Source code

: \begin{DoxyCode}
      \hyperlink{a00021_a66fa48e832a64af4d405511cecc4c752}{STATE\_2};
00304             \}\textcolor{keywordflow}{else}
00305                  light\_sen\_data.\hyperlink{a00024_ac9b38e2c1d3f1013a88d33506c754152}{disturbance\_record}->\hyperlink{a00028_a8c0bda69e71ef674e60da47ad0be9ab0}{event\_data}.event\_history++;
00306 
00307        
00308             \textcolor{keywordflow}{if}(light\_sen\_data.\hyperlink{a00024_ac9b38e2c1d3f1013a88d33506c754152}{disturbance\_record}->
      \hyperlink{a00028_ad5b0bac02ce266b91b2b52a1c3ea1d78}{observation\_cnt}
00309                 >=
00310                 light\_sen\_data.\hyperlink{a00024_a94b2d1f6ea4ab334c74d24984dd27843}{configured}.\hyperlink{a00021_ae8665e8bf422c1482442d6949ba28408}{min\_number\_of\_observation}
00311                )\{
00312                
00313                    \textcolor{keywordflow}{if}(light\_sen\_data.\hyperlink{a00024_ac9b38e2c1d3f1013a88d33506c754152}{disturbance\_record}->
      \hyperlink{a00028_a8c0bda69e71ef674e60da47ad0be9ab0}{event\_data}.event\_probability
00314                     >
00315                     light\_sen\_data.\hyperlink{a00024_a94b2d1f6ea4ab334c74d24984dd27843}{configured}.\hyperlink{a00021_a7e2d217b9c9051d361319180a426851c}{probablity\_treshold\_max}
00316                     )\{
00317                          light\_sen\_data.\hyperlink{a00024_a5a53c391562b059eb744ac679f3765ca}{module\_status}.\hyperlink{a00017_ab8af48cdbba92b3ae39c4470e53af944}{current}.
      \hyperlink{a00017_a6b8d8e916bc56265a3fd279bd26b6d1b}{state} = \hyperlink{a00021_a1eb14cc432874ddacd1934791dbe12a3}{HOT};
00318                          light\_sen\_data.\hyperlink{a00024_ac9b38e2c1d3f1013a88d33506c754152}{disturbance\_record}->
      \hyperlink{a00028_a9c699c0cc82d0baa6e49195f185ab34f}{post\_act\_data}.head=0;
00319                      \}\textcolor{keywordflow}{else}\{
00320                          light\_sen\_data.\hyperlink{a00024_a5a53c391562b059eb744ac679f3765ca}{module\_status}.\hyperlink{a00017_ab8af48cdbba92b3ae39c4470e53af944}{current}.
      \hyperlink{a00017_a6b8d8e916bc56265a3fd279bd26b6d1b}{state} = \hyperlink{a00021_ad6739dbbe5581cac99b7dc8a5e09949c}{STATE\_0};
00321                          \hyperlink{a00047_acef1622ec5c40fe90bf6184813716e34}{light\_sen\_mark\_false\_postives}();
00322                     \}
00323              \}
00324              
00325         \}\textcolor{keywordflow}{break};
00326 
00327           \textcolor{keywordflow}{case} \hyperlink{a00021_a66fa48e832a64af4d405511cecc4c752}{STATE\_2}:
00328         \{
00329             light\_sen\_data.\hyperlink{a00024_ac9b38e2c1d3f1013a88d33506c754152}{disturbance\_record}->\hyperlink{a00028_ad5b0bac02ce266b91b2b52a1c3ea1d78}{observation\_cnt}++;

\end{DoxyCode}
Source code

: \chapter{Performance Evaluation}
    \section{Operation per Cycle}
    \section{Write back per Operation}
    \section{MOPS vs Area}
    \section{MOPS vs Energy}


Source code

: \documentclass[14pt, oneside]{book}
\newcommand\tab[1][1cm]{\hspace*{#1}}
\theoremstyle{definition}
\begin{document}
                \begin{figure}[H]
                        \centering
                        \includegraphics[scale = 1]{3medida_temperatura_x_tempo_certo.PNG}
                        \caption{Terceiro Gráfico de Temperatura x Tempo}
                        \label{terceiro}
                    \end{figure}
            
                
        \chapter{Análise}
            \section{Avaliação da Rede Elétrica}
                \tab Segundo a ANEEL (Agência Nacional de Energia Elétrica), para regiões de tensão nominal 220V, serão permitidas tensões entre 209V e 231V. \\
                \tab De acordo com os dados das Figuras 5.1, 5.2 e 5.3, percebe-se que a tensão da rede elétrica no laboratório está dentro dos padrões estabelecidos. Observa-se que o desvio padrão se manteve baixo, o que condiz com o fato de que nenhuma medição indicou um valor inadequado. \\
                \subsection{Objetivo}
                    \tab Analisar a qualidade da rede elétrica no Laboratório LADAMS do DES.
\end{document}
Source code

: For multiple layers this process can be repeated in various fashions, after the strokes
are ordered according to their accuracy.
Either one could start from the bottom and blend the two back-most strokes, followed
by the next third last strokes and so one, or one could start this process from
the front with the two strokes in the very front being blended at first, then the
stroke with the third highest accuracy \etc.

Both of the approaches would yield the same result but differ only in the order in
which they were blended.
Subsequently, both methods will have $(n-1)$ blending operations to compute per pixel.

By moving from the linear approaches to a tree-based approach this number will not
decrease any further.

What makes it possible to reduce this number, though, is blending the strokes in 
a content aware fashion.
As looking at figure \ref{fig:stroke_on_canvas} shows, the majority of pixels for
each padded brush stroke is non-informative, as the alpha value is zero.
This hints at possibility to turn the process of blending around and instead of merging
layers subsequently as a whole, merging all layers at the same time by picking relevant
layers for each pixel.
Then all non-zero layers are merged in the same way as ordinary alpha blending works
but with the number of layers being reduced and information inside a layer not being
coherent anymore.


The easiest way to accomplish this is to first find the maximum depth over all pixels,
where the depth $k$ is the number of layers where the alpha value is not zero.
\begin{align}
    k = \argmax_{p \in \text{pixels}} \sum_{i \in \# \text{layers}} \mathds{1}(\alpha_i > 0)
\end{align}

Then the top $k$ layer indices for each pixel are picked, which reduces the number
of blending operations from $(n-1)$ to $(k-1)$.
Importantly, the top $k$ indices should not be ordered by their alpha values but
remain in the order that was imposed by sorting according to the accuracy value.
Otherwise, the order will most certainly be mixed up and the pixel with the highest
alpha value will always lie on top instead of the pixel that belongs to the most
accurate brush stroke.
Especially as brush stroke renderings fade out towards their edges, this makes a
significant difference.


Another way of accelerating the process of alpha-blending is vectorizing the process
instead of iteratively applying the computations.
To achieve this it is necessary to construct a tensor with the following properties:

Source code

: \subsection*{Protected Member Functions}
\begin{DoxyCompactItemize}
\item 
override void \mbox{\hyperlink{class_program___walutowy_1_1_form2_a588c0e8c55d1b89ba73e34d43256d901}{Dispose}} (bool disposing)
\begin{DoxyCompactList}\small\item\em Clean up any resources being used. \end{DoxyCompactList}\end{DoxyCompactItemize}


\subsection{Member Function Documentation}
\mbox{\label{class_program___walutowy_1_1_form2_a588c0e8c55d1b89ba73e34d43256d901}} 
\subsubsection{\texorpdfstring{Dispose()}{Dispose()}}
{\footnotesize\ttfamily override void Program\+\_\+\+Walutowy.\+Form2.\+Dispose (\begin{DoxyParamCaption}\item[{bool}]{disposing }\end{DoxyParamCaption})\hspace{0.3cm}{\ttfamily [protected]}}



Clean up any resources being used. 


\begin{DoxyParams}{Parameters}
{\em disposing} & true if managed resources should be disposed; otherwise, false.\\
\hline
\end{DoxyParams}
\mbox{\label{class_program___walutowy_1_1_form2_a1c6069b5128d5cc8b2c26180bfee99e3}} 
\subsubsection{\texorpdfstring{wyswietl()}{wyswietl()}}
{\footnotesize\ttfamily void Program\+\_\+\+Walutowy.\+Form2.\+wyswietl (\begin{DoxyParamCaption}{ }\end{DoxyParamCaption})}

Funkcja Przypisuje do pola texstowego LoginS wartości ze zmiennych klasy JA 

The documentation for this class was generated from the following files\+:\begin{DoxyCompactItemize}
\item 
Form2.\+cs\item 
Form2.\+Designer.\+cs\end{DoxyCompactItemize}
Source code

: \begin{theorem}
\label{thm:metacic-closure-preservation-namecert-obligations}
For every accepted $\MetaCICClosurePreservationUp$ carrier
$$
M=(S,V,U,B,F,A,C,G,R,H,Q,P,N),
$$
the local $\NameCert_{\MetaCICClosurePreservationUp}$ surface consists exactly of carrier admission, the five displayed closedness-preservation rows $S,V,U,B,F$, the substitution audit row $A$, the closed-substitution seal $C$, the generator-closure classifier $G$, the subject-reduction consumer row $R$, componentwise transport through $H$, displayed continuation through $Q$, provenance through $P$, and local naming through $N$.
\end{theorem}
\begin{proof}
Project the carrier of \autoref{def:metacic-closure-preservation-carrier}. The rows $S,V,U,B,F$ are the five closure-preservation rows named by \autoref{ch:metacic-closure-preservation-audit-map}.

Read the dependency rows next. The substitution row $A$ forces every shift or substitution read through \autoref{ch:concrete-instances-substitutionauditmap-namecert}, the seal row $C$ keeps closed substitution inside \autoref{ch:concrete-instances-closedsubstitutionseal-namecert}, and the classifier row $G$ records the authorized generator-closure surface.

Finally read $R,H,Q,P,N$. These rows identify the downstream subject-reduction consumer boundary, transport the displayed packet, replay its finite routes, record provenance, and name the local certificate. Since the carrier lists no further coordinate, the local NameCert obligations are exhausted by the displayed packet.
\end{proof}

* Your objective
As the answer, set down only the lines from the data above between the one holding "each padded brush" and the one holding "where the depth", inclusive, exactly as they read.

* Result
each padded brush stroke is non-informative, as the alpha value is zero.
This hints at possibility to turn the process of blending around and instead of merging
layers subsequently as a whole, merging all layers at the same time by picking relevant
layers for each pixel.
Then all non-zero layers are merged in the same way as ordinary alpha blending works
but with the number of layers being reduced and information inside a layer not being
coherent anymore.


The easiest way to accomplish this is to first find the maximum depth over all pixels,
where the depth $k$ is the number of layers where the alpha value is not zero.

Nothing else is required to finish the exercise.